Rendered images with source text:
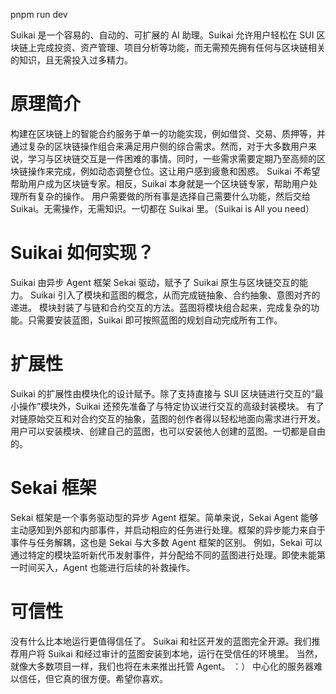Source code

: pnpm run dev

Suikai 是一个容易的、自动的、可扩展的 AI 助理。Suikai 允许用户轻松在 SUI 区块链上完成投资、资产管理、项目分析等功能，而无需预先拥有任何与区块链相关的知识，且无需投入过多精力。

# 原理简介

构建在区块链上的智能合约服务于单一的功能实现，例如借贷、交易、质押等，并通过复杂的区块链操作组合来满足用户侧的综合需求。然而，对于大多数用户来说，学习与区块链交互是一件困难的事情。同时，一些需求需要定期乃至高频的区块链操作来完成，例如动态调整仓位。这让用户感到疲惫和困惑。
Suikai 不希望帮助用户成为区块链专家。相反，Suikai 本身就是一个区块链专家，帮助用户处理所有复杂的操作。
用户需要做的所有事是选择自己需要什么功能，然后交给 Suikai。无需操作，无需知识。一切都在 Suikai 里。（Suikai is All you need）

# Suikai 如何实现？

Suikai 由异步 Agent 框架 Sekai 驱动，赋予了 Suikai 原生与区块链交互的能力。
Suikai 引入了模块和蓝图的概念，从而完成链抽象、合约抽象、意图对齐的递进。
模块封装了与链和合约交互的方法。蓝图将模块组合起来，完成复杂的功能。只需要安装蓝图，Suikai 即可按照蓝图的规划自动完成所有工作。

# 扩展性

Suikai 的扩展性由模块化的设计赋予。除了支持直接与 SUI 区块链进行交互的“最小操作”模块外，Suikai 还预先准备了与特定协议进行交互的高级封装模块。
有了对链原始交互和对合约交互的抽象，蓝图的创作者得以轻松地面向需求进行开发。
用户可以安装模块、创建自己的蓝图，也可以安装他人创建的蓝图。一切都是自由的。

# Sekai 框架

Sekai 框架是一个事务驱动型的异步 Agent 框架。简单来说，Sekai Agent 能够主动感知到外部和内部事件，并启动相应的任务进行处理。框架的异步能力来自于事件与任务解耦，这也是 Sekai 与大多数 Agent 框架的区别。
例如，Sekai 可以通过特定的模块监听新代币发射事件，并分配给不同的蓝图进行处理。即使未能第一时间买入，Agent 也能进行后续的补救操作。

# 可信性

没有什么比本地运行更值得信任了。
Suikai 和社区开发的蓝图完全开源。我们推荐用户将 Suikai 和经过审计的蓝图安装到本地，运行在受信任的环境里。
当然，就像大多数项目一样，我们也将在未来推出托管 Agent。 ：） 中心化的服务器难以信任，但它真的很方便。希望你喜欢。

§ **TASK DETAILS**
Pictures excluded, quote all the data above exactly.

§ **EXERCISE RESULT**
Source code

: pnpm run dev

Suikai 是一个容易的、自动的、可扩展的 AI 助理。Suikai 允许用户轻松在 SUI 区块链上完成投资、资产管理、项目分析等功能，而无需预先拥有任何与区块链相关的知识，且无需投入过多精力。

# 原理简介

构建在区块链上的智能合约服务于单一的功能实现，例如借贷、交易、质押等，并通过复杂的区块链操作组合来满足用户侧的综合需求。然而，对于大多数用户来说，学习与区块链交互是一件困难的事情。同时，一些需求需要定期乃至高频的区块链操作来完成，例如动态调整仓位。这让用户感到疲惫和困惑。
Suikai 不希望帮助用户成为区块链专家。相反，Suikai 本身就是一个区块链专家，帮助用户处理所有复杂的操作。
用户需要做的所有事是选择自己需要什么功能，然后交给 Suikai。无需操作，无需知识。一切都在 Suikai 里。（Suikai is All you need）

# Suikai 如何实现？

Suikai 由异步 Agent 框架 Sekai 驱动，赋予了 Suikai 原生与区块链交互的能力。
Suikai 引入了模块和蓝图的概念，从而完成链抽象、合约抽象、意图对齐的递进。
模块封装了与链和合约交互的方法。蓝图将模块组合起来，完成复杂的功能。只需要安装蓝图，Suikai 即可按照蓝图的规划自动完成所有工作。

# 扩展性

Suikai 的扩展性由模块化的设计赋予。除了支持直接与 SUI 区块链进行交互的“最小操作”模块外，Suikai 还预先准备了与特定协议进行交互的高级封装模块。
有了对链原始交互和对合约交互的抽象，蓝图的创作者得以轻松地面向需求进行开发。
用户可以安装模块、创建自己的蓝图，也可以安装他人创建的蓝图。一切都是自由的。

# Sekai 框架

Sekai 框架是一个事务驱动型的异步 Agent 框架。简单来说，Sekai Agent 能够主动感知到外部和内部事件，并启动相应的任务进行处理。框架的异步能力来自于事件与任务解耦，这也是 Sekai 与大多数 Agent 框架的区别。
例如，Sekai 可以通过特定的模块监听新代币发射事件，并分配给不同的蓝图进行处理。即使未能第一时间买入，Agent 也能进行后续的补救操作。

# 可信性

没有什么比本地运行更值得信任了。
Suikai 和社区开发的蓝图完全开源。我们推荐用户将 Suikai 和经过审计的蓝图安装到本地，运行在受信任的环境里。
当然，就像大多数项目一样，我们也将在未来推出托管 Agent。 ：） 中心化的服务器难以信任，但它真的很方便。希望你喜欢。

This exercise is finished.